She is thus the goddess of Hades (that is, the kingdom of the dead), and her Garden lies on the border of Hades.
Swinburne uses the myth to express a mood.
In The Garden of Proserpine the Garden becomes a symbol of death and extinction.
The poem expresses feelings of lassitude and satiety to make the inevitability of death something to be accepted and even desired.
Not death itself, but rather the death-wish, is the theme of the poem.
Proserpine is seen as the goddess, not of death alone, but of all terminations, of all the 'minor deaths' - of day, of love, of the seasons - which make life painful, yet without which life would be unsupportable.

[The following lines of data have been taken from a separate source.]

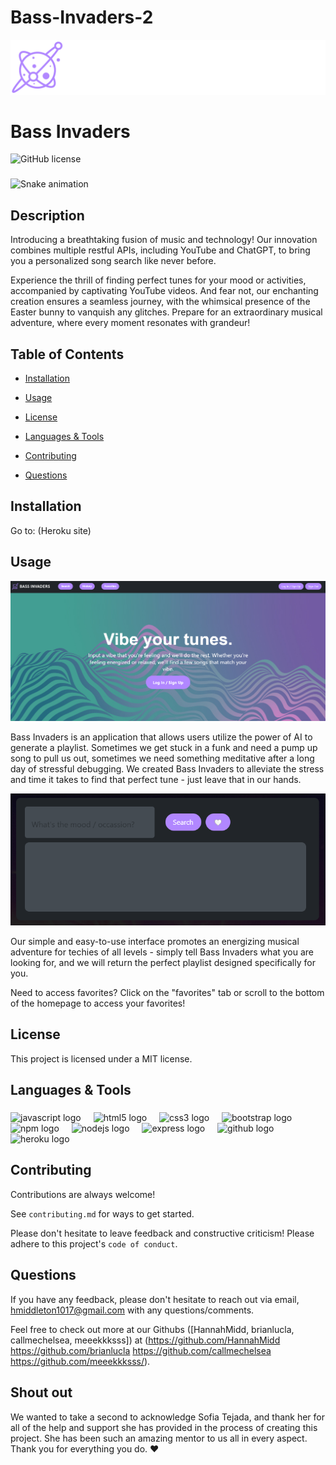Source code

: # Bass-Invaders-2

![Logo](/public/images/logo.png)

# Bass Invaders
![GitHub license](https://img.shields.io/badge/license-MIT-blue.svg)

###

<img src="https://raw.githubusercontent.com/meeekkksss/meeekkksss/output/snake.svg" alt="Snake animation" />

###

## Description

Introducing a breathtaking fusion of music and technology! Our innovation combines multiple restful APIs, including YouTube and ChatGPT, to bring you a personalized song search like never before.

Experience the thrill of finding perfect tunes for your mood or activities, accompanied by captivating YouTube videos. And fear not, our enchanting creation ensures a seamless journey, with the whimsical presence of the Easter bunny to vanquish any glitches. Prepare for an extraordinary musical adventure, where every moment resonates with grandeur!

## Table of Contents

* [Installation](#installation)

* [Usage](#usage)

* [License](#license)

* [Languages & Tools](#languages_and_tools)

* [Contributing](#Contributions)

* [Questions](#questions)

## Installation

Go to: (Heroku site)

## Usage

![Alt Text](./public/images/bassinvadershomepage.png)

Bass Invaders is an application that allows users utilize the power of AI to generate a playlist. Sometimes we get stuck in a funk and need a pump up song to pull us out, sometimes we need something meditative after a long day of stressful debugging. We created Bass Invaders to alleviate the stress and time it takes to find that perfect tune - just leave that in our hands.

![Alt Text](./public/images/bassinvaderssearch.png)

Our simple and easy-to-use interface promotes an energizing musical adventure for techies of all levels - simply tell Bass Invaders what you are looking for, and we will return the perfect playlist designed specifically for you.

Need to access favorites? Click on the "favorites" tab or scroll to the bottom of the homepage to access your favorites!

## License

This project is licensed under a MIT license.

## Languages & Tools

###

<div align="left">
  <img src="https://cdn.jsdelivr.net/gh/devicons/devicon/icons/javascript/javascript-original.svg" height="40" alt="javascript logo"  />
  <img width="12" />
  <img src="https://cdn.jsdelivr.net/gh/devicons/devicon/icons/html5/html5-original.svg" height="40" alt="html5 logo"  />
  <img width="12" />
  <img src="https://cdn.jsdelivr.net/gh/devicons/devicon/icons/css3/css3-original.svg" height="40" alt="css3 logo"  />
  <img width="12" />
  <img src="https://cdn.jsdelivr.net/gh/devicons/devicon/icons/bootstrap/bootstrap-original.svg" height="40" alt="bootstrap logo"  />
  <img width="12" />
  <img src="https://cdn.jsdelivr.net/gh/devicons/devicon/icons/npm/npm-original-wordmark.svg" height="40" alt="npm logo"  />
  <img width="12" />
  <img src="https://cdn.jsdelivr.net/gh/devicons/devicon/icons/nodejs/nodejs-original.svg" height="40" alt="nodejs logo"  />
  <img width="12" />
  <img src="https://cdn.jsdelivr.net/gh/devicons/devicon/icons/express/express-original.svg" height="40" alt="express logo"  />
  <img width="12" />
  <img src="https://cdn.jsdelivr.net/gh/devicons/devicon/icons/github/github-original.svg" height="40" alt="github logo"  />
  <img width="12" />
  <img src="https://cdn.jsdelivr.net/gh/devicons/devicon/icons/heroku/heroku-original.svg" height="40" alt="heroku logo"  />
</div>

###

## Contributing

Contributions are always welcome!

See `contributing.md` for ways to get started.

Please don't hesitate to leave feedback and constructive criticism! Please adhere to this project's `code of conduct`.

## Questions

If you have any feedback, please don't hesitate to reach out via email, hmiddleton1017@gmail.com with any questions/comments.

Feel free to check out more at our Githubs ([HannahMidd, brianlucla, callmechelsea, meeekkksss]) at 
(https://github.com/HannahMidd https://github.com/brianlucla https://github.com/callmechelsea https://github.com/meeekkksss/).

## Shout out

We wanted to take a second to acknowledge Sofia Tejada, and thank her for all of the help and support she has provided in the process of creating this project. She has been such an amazing mentor to us all in every aspect. Thank you for everything you do. ❤️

It is, paradoxically, 'too much love of living' that has produced this hymn in honour of death.
Swinburne's theme derives much of its power from the use of other parts of the myth.
For example, he contrasts the barren death-dealing Proserpine with the Proserpine whose periodical return to earth signifies the rebirth of Spring.
Proserpine is thus represented as a 'belle dame sans merci', menacing, even abhorrent, yet seductive and irresistible.
The poem begins by establishing the contrast between the stillness of the Garden and the busy world of man; moves on to a description of the Garden itself, of Proserpine, and of her power over the world; and ends with an expression of relief at the ultimate cessation of all things.
The motifs and images are repeated, and the poem's success depends upon these repetitions.
Swinburne uses the resources of language - musical, imaginative, emotive - to evoke a mood.
The soporific, even hypnotic, effect of the repetitions perfectly matches the mood.
There are, for instance, the repeated images of flowers, leaves, fruit and corn which characterize both man's life on earth and the Garden itself.
The repetitions make for contrast: the fields of earth are green and growing, whereas Proserpine's fields are 'fruitless' with 'no growth of moor or coppice'.
But the repetitions also make for parallels: if Proserpine's buds and leaves are 'bloomless', earth too produces 'bloom buds of barren flowers'.
Repetition is also used for its sound-effect in such devices as anaphora, assonance and, above all, alliteration.
In the last three stanzas, sound and sense combine to convey an exact impression of the impermanence of things which makes life ultimately as barren as death.